▶ _TASK OBJECTIVE_:
Each line in the entries below that holds the word "lines" belongs in the answer.

───── DATA SUPPLIED ─────

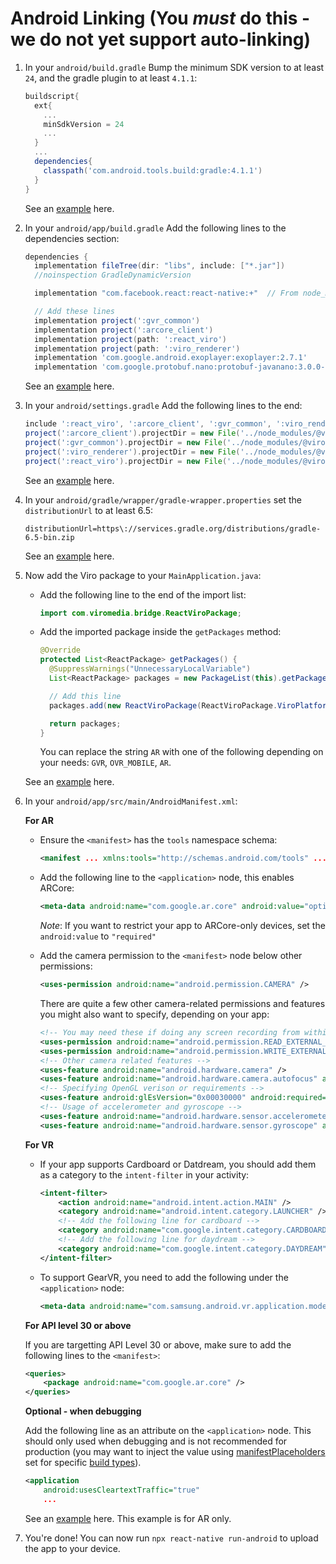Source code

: # Android Linking (You **_must_** do this - we do not yet support auto-linking)

1. In your `android/build.gradle` Bump the minimum SDK version to at least `24`, and the gradle plugin to at least `4.1.1`:

   ```groovy
   buildscript{
     ext{
       ...
       minSdkVersion = 24
       ...
     }
     ...
     dependencies{
       classpath('com.android.tools.build:gradle:4.1.1')
     }
   }
   ```

   See an [example](https://github.com/ViroCommunity/starter-kit/blob/master/android/build.gradle) here.

2. In your `android/app/build.gradle` Add the following lines to the dependencies section:

   ```groovy
   dependencies {
     implementation fileTree(dir: "libs", include: ["*.jar"])
     //noinspection GradleDynamicVersion

     implementation "com.facebook.react:react-native:+"  // From node_modules

     // Add these lines
     implementation project(':gvr_common')
     implementation project(':arcore_client')
     implementation project(path: ':react_viro')
     implementation project(path: ':viro_renderer')
     implementation 'com.google.android.exoplayer:exoplayer:2.7.1'
     implementation 'com.google.protobuf.nano:protobuf-javanano:3.0.0-alpha-7'
   ```

   See an [example](https://github.com/ViroCommunity/starter-kit/blob/master/android/app/build.gradle) here.

3. In your `android/settings.gradle` Add the following lines to the end:

   ```groovy
   include ':react_viro', ':arcore_client', ':gvr_common', ':viro_renderer'
   project(':arcore_client').projectDir = new File('../node_modules/@viro-community/react-viro/android/arcore_client')
   project(':gvr_common').projectDir = new File('../node_modules/@viro-community/react-viro/android/gvr_common')
   project(':viro_renderer').projectDir = new File('../node_modules/@viro-community/react-viro/android/viro_renderer')
   project(':react_viro').projectDir = new File('../node_modules/@viro-community/react-viro/android/react_viro')
   ```

   See an [example](https://github.com/ViroCommunity/starter-kit/blob/master/android/settings.gradle) here.

4. In your `android/gradle/wrapper/gradle-wrapper.properties` set the `distributionUrl` to at least 6.5:

   ```properties
   distributionUrl=https\://services.gradle.org/distributions/gradle-6.5-bin.zip
   ```

   See an [example](https://github.com/ViroCommunity/starter-kit/blob/master/android/gradle/wrapper/gradle-wrapper.properties) here.

5. Now add the Viro package to your `MainApplication.java`:

   - Add the following line to the end of the import list:

     ```java
     import com.viromedia.bridge.ReactViroPackage;
     ```

   - Add the imported package inside the `getPackages` method:

     ```java
     @Override
     protected List<ReactPackage> getPackages() {
       @SuppressWarnings("UnnecessaryLocalVariable")
       List<ReactPackage> packages = new PackageList(this).getPackages();

       // Add this line
       packages.add(new ReactViroPackage(ReactViroPackage.ViroPlatform.valueOf("AR")));

       return packages;
     }

     ```

     You can replace the string `AR` with one of the following depending on your needs: `GVR`, `OVR_MOBILE`, `AR`.

   See an [example](https://github.com/ViroCommunity/starter-kit/blob/master/android/app/src/main/java/com/myviroapp/MainApplication.java) here.

6. In your `android/app/src/main/AndroidManifest.xml`:

   **For AR**

   - Ensure the `<manifest>` has the `tools` namespace schema:

     ```xml
     <manifest ... xmlns:tools="http://schemas.android.com/tools" ...>
     ```

   - Add the following line to the `<application>` node, this enables ARCore:

     ```xml
     <meta-data android:name="com.google.ar.core" android:value="optional" />
     ```

     _Note_: If you want to restrict your app to ARCore-only devices, set the `android:value` to `"required"`

   - Add the camera permission to the `<manifest>` node below other permissions:

     ```xml
     <uses-permission android:name="android.permission.CAMERA" />
     ```

     There are quite a few other camera-related permissions and features you might also want to specify, depending on your app:

     ```xml
     <!-- You may need these if doing any screen recording from within the app -->
     <uses-permission android:name="android.permission.READ_EXTERNAL_STORAGE"/>
     <uses-permission android:name="android.permission.WRITE_EXTERNAL_STORAGE"/>
     <!-- Other camera related features -->
     <uses-feature android:name="android.hardware.camera" />
     <uses-feature android:name="android.hardware.camera.autofocus" android:required="false" tools:replace="required"/>
     <!-- Specifying OpenGL verison or requirements -->
     <uses-feature android:glEsVersion="0x00030000" android:required="false" tools:node="remove" tools:replace="required" />
     <!-- Usage of accelerometer and gyroscope -->
     <uses-feature android:name="android.hardware.sensor.accelerometer" android:required="false" tools:replace="required" />
     <uses-feature android:name="android.hardware.sensor.gyroscope" android:required="false" tools:replace="required" />
     ```

   **For VR**

   - If your app supports Cardboard or Datdream, you should add them as a category to the `intent-filter` in your activity:

     ```xml
     <intent-filter>
         <action android:name="android.intent.action.MAIN" />
         <category android:name="android.intent.category.LAUNCHER" />
         <!-- Add the following line for cardboard -->
         <category android:name="com.google.intent.category.CARDBOARD" />
         <!-- Add the following line for daydream -->
         <category android:name="com.google.intent.category.DAYDREAM" />
     </intent-filter>
     ```

   - To support GearVR, you need to add the following under the `<application>` node:

     ```xml
     <meta-data android:name="com.samsung.android.vr.application.mode" android:value="vr_only"/>
     ```

   **For API level 30 or above**

     If you are targetting API Level 30 or above, make sure to add the following lines to the `<manifest>`:
     ```xml
     <queries>
         <package android:name="com.google.ar.core" />
     </queries>
     ```

   **Optional - when debugging**

   Add the following line as an attribute on the `<application>` node. This should only used when debugging and is not recommended for production (you may want to inject the value using [manifestPlaceholders](https://developer.android.com/studio/build/manifest-build-variables) set for specific [build types](https://developer.android.com/studio/build/build-variants)).

   ```xml
   <application
       android:usesCleartextTraffic="true"
       ...

   ```

   See an [example](https://github.com/ViroCommunity/starter-kit/blob/master/android/app/src/main/AndroidManifest.xml) here. This example is for AR only.

7. You're done! You can now run `npx react-native run-android` to upload the app to your device.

─────

▶ _WRITTEN RESPONSE_:
2. In your `android/app/build.gradle` Add the following lines to the dependencies section:
     // Add these lines
3. In your `android/settings.gradle` Add the following lines to the end:
     If you are targetting API Level 30 or above, make sure to add the following lines to the `<manifest>`:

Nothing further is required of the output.